The operations at 914-934 presume that the UEs have downloaded at least one of a firmware update or a software update. The update may be downloaded from the 3GPP network 904 or over another wireless or wired network. The 3GPP network 904 may coordinate the download, be aware of the download, or may be informed of the download.

At 914, an AF 910 may inform a Policy Control Function (PCF) 912 of the 3GPP network 904 (e.g., via a Network Exposure Function (NEF) of the 3GPP network 904) of the identities of the UEs and the times when different UEs are scheduled to install the firmware or software update. Different UEs may be scheduled to install the update at different times, though some UEs (e.g., a subset of UEs) may be scheduled to install the update at the same time.

At 916, the PCF 912 may notify the network server 906 (e.g., an AMF) of the set of UEs and their install times.

At each of 918, 920, 922, and so on, the network server 906 may transmit a CONFIGURATION UPDATE COMMAND to a respective one of the UEs. For example, the network server 906 may transmit a CONFIGURATION UPDATE COMMAND to the UE 902 at 922. Different CONFIGURATION UPDATE COMMANDS may be transmitted at different times. Transmission of CONFIGURATION UPDATE COMMANDS at different times can prevent a “signal storm,” in which multiple UEs may perform the update at the same time and try to re-register with the 3GPP network 904 at or about the same time. Transmission of the CONFIGURATION UPDATE COMMANDS at different times can also mitigate the chance that all (or a large quantity) of the UEs became unavailable to the 3GPP network 904 at or about the same time. After transmitting a CONFIGURATION UPDATE COMMAND to a UE, the network server 906 may preserve the context of the UE for an expected duration of an unavailability period of the UE.

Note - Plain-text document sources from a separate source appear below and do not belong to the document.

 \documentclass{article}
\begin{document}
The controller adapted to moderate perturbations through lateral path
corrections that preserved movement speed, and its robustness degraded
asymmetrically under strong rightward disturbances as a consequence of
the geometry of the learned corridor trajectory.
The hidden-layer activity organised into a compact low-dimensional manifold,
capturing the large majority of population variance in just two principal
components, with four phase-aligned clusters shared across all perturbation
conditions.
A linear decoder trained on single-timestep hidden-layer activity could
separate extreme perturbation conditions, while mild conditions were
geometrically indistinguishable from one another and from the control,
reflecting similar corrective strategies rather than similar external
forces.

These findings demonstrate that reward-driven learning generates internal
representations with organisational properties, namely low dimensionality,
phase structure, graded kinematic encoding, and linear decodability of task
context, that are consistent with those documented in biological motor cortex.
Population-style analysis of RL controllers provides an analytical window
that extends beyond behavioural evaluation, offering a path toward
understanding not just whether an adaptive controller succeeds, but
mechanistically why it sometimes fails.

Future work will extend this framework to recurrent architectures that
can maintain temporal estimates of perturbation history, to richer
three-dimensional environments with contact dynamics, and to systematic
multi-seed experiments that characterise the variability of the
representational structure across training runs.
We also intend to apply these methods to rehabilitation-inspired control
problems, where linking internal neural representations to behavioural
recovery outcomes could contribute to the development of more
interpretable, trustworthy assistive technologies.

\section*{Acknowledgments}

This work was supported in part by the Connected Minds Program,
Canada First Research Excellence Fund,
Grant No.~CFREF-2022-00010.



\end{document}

At 924, 926, 928, and so on, each of the UEs will install the update while the 3GPP network 904 (e.g., the network server 906) preserves the UEs' context.

At each of 930, 932, 934, and so on, a respective UE may transmit a REGISTRATION REQUEST message to the 3GPP network (e.g., to the network server 906) after completing an install of the firmware update or software update. Because the timings of the CONFIGURATION UPDATE COMMANDS transmitted at 918, 920, and 922 are staggered, the 3GPP network's receipt of the REGISTRATION REQUEST messages at 930, 932, and 934 will likely be staggered. The 3GPP network 904 (e.g., the network server 906) may respond to each REGISTRATION REQUEST message with a REGISTRATION ACCEPT message at 936, 938, 940, and so on.

The flow of the flow diagram 900 may be particularly suitable for IoT devices, which may not have any sort of smart processing functions. The flow may help conserve the power of IoT or other power-limited devices, in that it may mitigate the chance that a UE experiences a Random Access Channel (RACH) failure due to the congestion created by a signal storm as many UEs finish a firmware or software update at the same time and contemporaneously transmit REGISTRATION REQUEST messages to the 3GPP network 904.

FIG. 10 shows an example method 1000 of wireless communication by a UE, which method 1000 may be used to preserve a context of the UE during an unavailability period of the UE.

At 1002, the method 1000 may include determining to perform an operation during an unavailability period of the UE.

At 1004, the method 1000 may include transmitting to a 3GPP network, in response to determining to perform the operation, a first message requesting an acceptance of the unavailability period. The first message may include an estimated duration of the unavailability period, as described, for example, with reference to FIGS. 1-7.

At 1006, the method 1000 may include receiving, from the 3GPP network, a second message indicating the acceptance of the unavailability period or a rejection of the unavailability period.

FIG. 11 shows an example method 1100 of communication by a network server, which method 1100 may be used to preserve a context of a UE during an unavailability period of the UE.

At 1102, the method 1100 may include receiving, from a UE, a first message requesting an acceptance of an unavailability period of the UE. The first message may include an estimated duration of the unavailability period, as described, for example, with reference to FIGS. 1-7.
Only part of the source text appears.